**Work order**:
Your response should consist of one number, the count of lines below that contain "navegador".

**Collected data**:
== Segment start ==
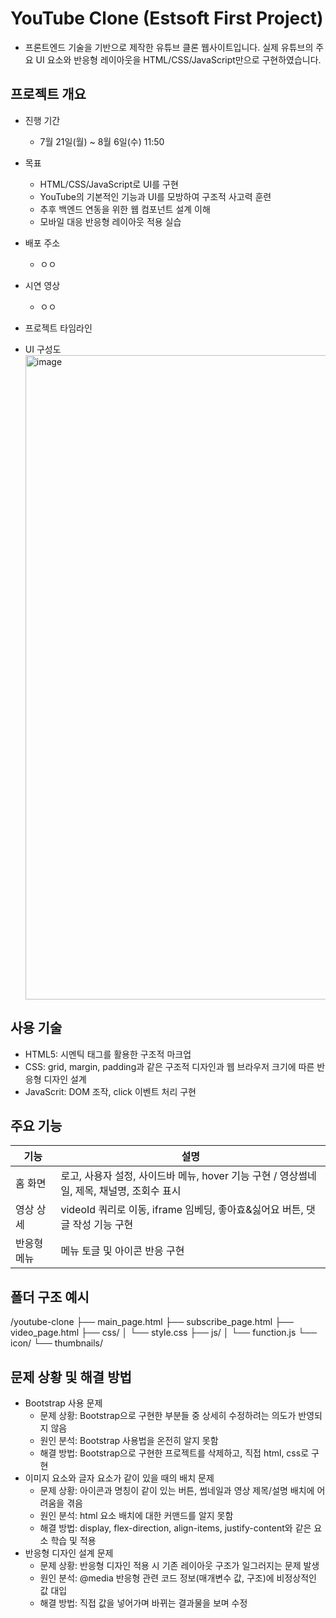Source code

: # YouTube Clone (Estsoft First Project)
- 프론트엔드 기술을 기반으로 제작한 유튜브 클론 웹사이트입니다. 실제 유튜브의 주요 UI 요소와 반응형 레이아웃을 HTML/CSS/JavaScript만으로 구현하였습니다.

## 프로젝트 개요
- 진행 기간
  - 7월 21일(월) ~ 8월 6일(수) 11:50
- 목표
  - HTML/CSS/JavaScript로 UI를 구현
  - YouTube의 기본적인 기능과 UI를 모방하여 구조적 사고력 훈련
  - 추후 백엔드 연동을 위한 웹 컴포넌트 설계 이해
  - 모바일 대응 반응형 레이아웃 적용 실습
- 배포 주소
  - ㅇㅇ
- 시연 영상
  - ㅇㅇ
- 프로젝트 타임라인

- UI 구성도
  <img width="1927" height="1031" alt="image" src="https://github.com/user-attachments/assets/d441b8c3-050e-4285-9505-c4ff4d922776" />


## 사용 기술
- HTML5: 시멘틱 태그를 활용한 구조적 마크업
- CSS: grid, margin, padding과 같은 구조적 디자인과 웹 브라우저 크기에 따른 반응형 디자인 설계 
- JavaScrit: DOM 조작, click 이벤트 처리 구현

## 주요 기능
| 기능 | 설명 |
| --- | --- |
| 홈 화면 | 로고, 사용자 설정, 사이드바 메뉴, hover 기능 구현 / 영상썸네일, 제목, 채널명, 조회수 표시 |
| 영상 상세 | videoId 쿼리로 이동, iframe 임베딩, 좋아효&싫어요 버튼, 댓글 작성 기능 구현 |
| 반응형 메뉴 | 메뉴 토글 및 아이콘 반응 구현 |

## 폴더 구조 예시
/youtube-clone
├── main_page.html
├── subscribe_page.html
├── video_page.html
├── css/
│ └── style.css
├── js/
│ └── function.js
└── icon/
└── thumbnails/

## 문제 상황 및 해결 방법
- Bootstrap 사용 문제
  - 문제 상황: Bootstrap으로 구현한 부분들 중 상세히 수정하려는 의도가 반영되지 않음
  - 원인 분석: Bootstrap 사용법을 온전히 알지 못함
  - 해결 방법: Bootstrap으로 구현한 프로젝트를 삭제하고, 직접 html, css로 구현 
- 이미지 요소와 글자 요소가 같이 있을 때의 배치 문제
  - 문제 상황: 아이콘과 명칭이 같이 있는 버튼, 썸네일과 영상 제목/설명 배치에 어려움을 겪음
  - 원인 분석: html 요소 배치에 대한 커맨드를 알지 못함
  - 해결 방법: display, flex-direction, align-items, justify-content와 같은 요소 학습 및 적용
- 반응형 디자인 설계 문제
  - 문제 상황: 반응형 디자인 적용 시 기존 레이아웃 구조가 일그러지는 문제 발생
  - 원인 분석: @media 반응형 관련 코드 정보(매개변수 값, 구조)에 비정상적인 값 대입
  - 해결 방법: 직접 값을 넣어가며 바뀌는 결과물을 보며 수정
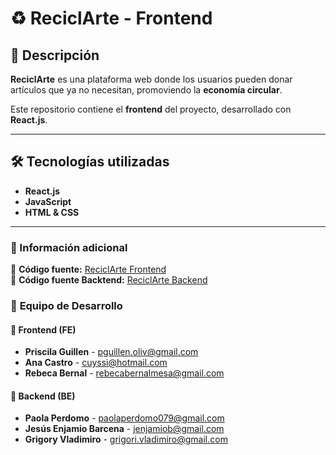 # ♻️ ReciclArte - Frontend  

## 📖 Descripción  
**ReciclArte** es una plataforma web donde los usuarios pueden donar artículos que ya no necesitan, promoviendo la **economía circular**.  

Este repositorio contiene el **frontend** del proyecto, desarrollado con **React.js**.

---

## 🛠️ Tecnologías utilizadas  
- **React.js**  
- **JavaScript**  
- **HTML & CSS**  

---

### 🔗 Información adicional  
🎨 **Código fuente:** [ReciclArte Frontend](https://github.com/rebecabernal/ReciclArteFront)  
📂 **Código fuente Backtend:** [ReciclArte Backend](https://github.com/Paola077/reciclArte_backend)  

### 👥 **Equipo de Desarrollo**  

#### 🎨 Frontend (FE)  
- **Priscila Guillen** - [pguillen.oliv@gmail.com](mailto:pguillen.oliv@gmail.com)  
- **Ana Castro** - [cuyssi@hotmail.com](mailto:cuyssi@hotmail.com)  
- **Rebeca Bernal** - [rebecabernalmesa@gmail.com](mailto:rebecabernalmesa@gmail.com)  
#### 📂 Backend (BE)  
- **Paola Perdomo** - [paolaperdomo079@gmail.com](mailto:paolaperdomo079@gmail.com)  
- **Jesús Enjamio Barcena** - [jenjamiob@gmail.com](mailto:jenjamiob@gmail.com)  
- **Grigory Vladimiro** - [grigori.vladimiro@gmail.com](mailto:grigori.vladimiro@gmail.com)  
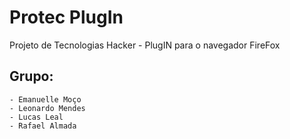 # Protec PlugIn
Projeto de Tecnologias Hacker - PlugIN para o navegador FireFox 

## Grupo:

    - Emanuelle Moço
    - Leonardo Mendes
    - Lucas Leal
    - Rafael Almada
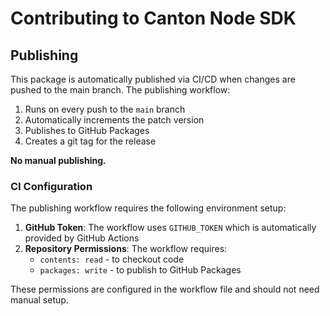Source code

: # Contributing to Canton Node SDK

## Publishing

This package is automatically published via CI/CD when changes are pushed to the main branch. The
publishing workflow:

1. Runs on every push to the `main` branch
2. Automatically increments the patch version
3. Publishes to GitHub Packages
4. Creates a git tag for the release

**No manual publishing.**

### CI Configuration

The publishing workflow requires the following environment setup:

1. **GitHub Token**: The workflow uses `GITHUB_TOKEN` which is automatically provided by GitHub
   Actions
2. **Repository Permissions**: The workflow requires:
   - `contents: read` - to checkout code
   - `packages: write` - to publish to GitHub Packages

These permissions are configured in the workflow file and should not need manual setup.
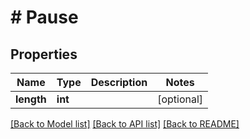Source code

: # # Pause

## Properties

Name | Type | Description | Notes
------------ | ------------- | ------------- | -------------
**length** | **int** |  | [optional] 

[[Back to Model list]](../../README.md#documentation-for-models) [[Back to API list]](../../README.md#documentation-for-api-endpoints) [[Back to README]](../../README.md)


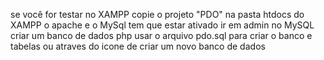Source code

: se você for testar no XAMPP copie o projeto "PDO" na pasta htdocs do XAMPP
o apache e o MySql tem que estar ativado
ir em admin no MySQL
criar um banco de dados php
usar o arquivo pdo.sql para criar o banco e tabelas ou atraves do icone de criar um novo banco de dados
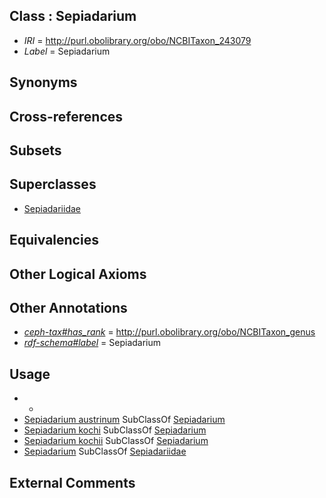 
## Class : Sepiadarium

 * *IRI* = http://purl.obolibrary.org/obo/NCBITaxon_243079
 * *Label* = Sepiadarium

## Synonyms


## Cross-references


## Subsets


## Superclasses

 * [Sepiadariidae](../../NCBITaxon/78/NCBITaxon_243078.md)

## Equivalencies


## Other Logical Axioms


## Other Annotations

 * *[ceph-tax#has_rank](../../ceph-tax#has/nk/ceph-tax#has_rank.md)* = http://purl.obolibrary.org/obo/NCBITaxon_genus
 * *[rdf-schema#label](../../el/rdf-schema#label.md)* = Sepiadarium

## Usage

 * -
 * [Sepiadarium austrinum](../../NCBITaxon/93/NCBITaxon_279093.md) SubClassOf [Sepiadarium](../../NCBITaxon/79/NCBITaxon_243079.md)
 * [Sepiadarium kochi](../../NCBITaxon/80/NCBITaxon_243080.md) SubClassOf [Sepiadarium](../../NCBITaxon/79/NCBITaxon_243079.md)
 * [Sepiadarium kochii](../../NCBITaxon/60/NCBITaxon_349060.md) SubClassOf [Sepiadarium](../../NCBITaxon/79/NCBITaxon_243079.md)
 * [Sepiadarium](../../NCBITaxon/79/NCBITaxon_243079.md) SubClassOf [Sepiadariidae](../../NCBITaxon/78/NCBITaxon_243078.md)

## External Comments

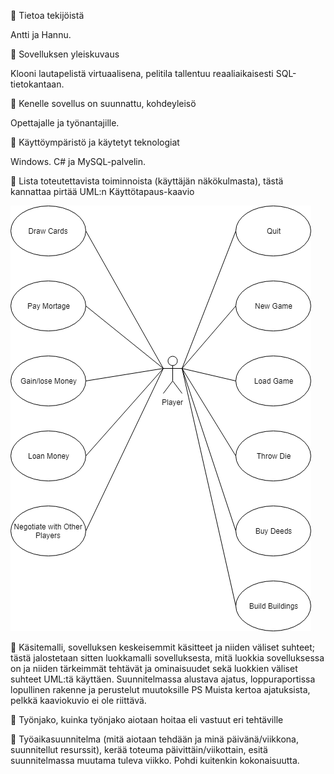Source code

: 🔖 Tietoa tekijöistä

Antti ja Hannu.

🔖 Sovelluksen yleiskuvaus

Klooni lautapelistä virtuaalisena, pelitila tallentuu reaaliaikaisesti SQL-tietokantaan.

🔖 Kenelle sovellus on suunnattu, kohdeyleisö

Opettajalle ja työnantajille.

🔖 Käyttöympäristö ja käytetyt teknologiat

Windows. C# ja MySQL-palvelin.

🔖 Lista toteutettavista toiminnoista (käyttäjän näkökulmasta), tästä kannattaa pirtää UML:n Käyttötapaus-kaavio

![use case](/Images/ttos0300_use_case.png)

🔖  Käsitemalli, sovelluksen keskeisemmit käsitteet ja niiden väliset suhteet; tästä jalostetaan sitten luokkamalli sovelluksesta, mitä luokkia sovelluksessa on ja niiden tärkeimmät tehtävät ja ominaisuudet sekä luokkien väliset suhteet UML:tä käyttäen. Suunnitelmassa alustava ajatus, loppuraportissa lopullinen rakenne ja perustelut muutoksille PS Muista kertoa ajatuksista, pelkkä kaaviokuvio ei ole riittävä.

🔖 Työnjako, kuinka työnjako aiotaan hoitaa eli vastuut eri tehtäville

🔖 Työaikasuunnitelma (mitä aiotaan tehdään ja minä päivänä/viikkona, suunnitellut resurssit), kerää toteuma päivittäin/viikottain, esitä suunnitelmassa muutama tuleva viikko. Pohdi kuitenkin kokonaisuutta.
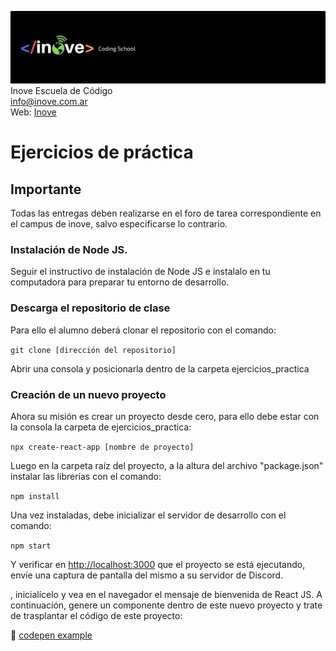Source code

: ![Inove banner](./inove.jpg)
Inove Escuela de Código\
info@inove.com.ar\
Web: [Inove](http://inove.com.ar)

# Ejercicios de práctica
## Importante
Todas las entregas deben realizarse en el foro de tarea correspondiente en el campus de inove, salvo especificarse lo contrario. 

### Instalación de Node JS.
Seguir el instructivo de instalación de Node JS e instalalo en tu computadora para preparar tu entorno de desarrollo.

### Descarga el repositorio de clase
Para ello el alumno deberá clonar el repositorio con el comando:

`git clone [dirección del repositorio]`

Abrir una consola y posicionarla dentro de la carpeta ejercicios_practica

### Creación de un nuevo proyecto
Ahora su misión es crear un proyecto desde cero, para ello debe estar con la consola la carpeta de ejercicios_practica:

`npx create-react-app [nombre de proyecto]`

Luego en la carpeta raíz del proyecto, a la altura del archivo "package.json" instalar las librerías con el comando:

`npm install`

Una vez instaladas, debe inicializar el servidor de desarrollo con el comando:

`npm start`

Y verificar en [http://localhost:3000](http://localhost:3000) que el proyecto se está ejecutando, envíe una captura de pantalla del mismo a su servidor de Discord.



, inicialícelo y vea en el navegador el mensaje de bienvenida de React JS.
A continuación, genere un componente dentro de este nuevo proyecto y trate de trasplantar el código de este proyecto:  

🔗 [codepen example](https://codepen.io/inovealumnos/pen/GRQLapZ)

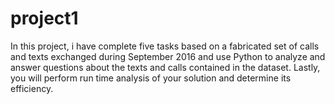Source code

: # project1

In this project, i have complete five tasks based on a fabricated set of calls and texts exchanged during September 2016 and use Python to analyze and answer questions about the texts and calls contained in the dataset. Lastly, you will perform run time analysis of your solution and determine its efficiency.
== Segment end ==
**Written response**:
2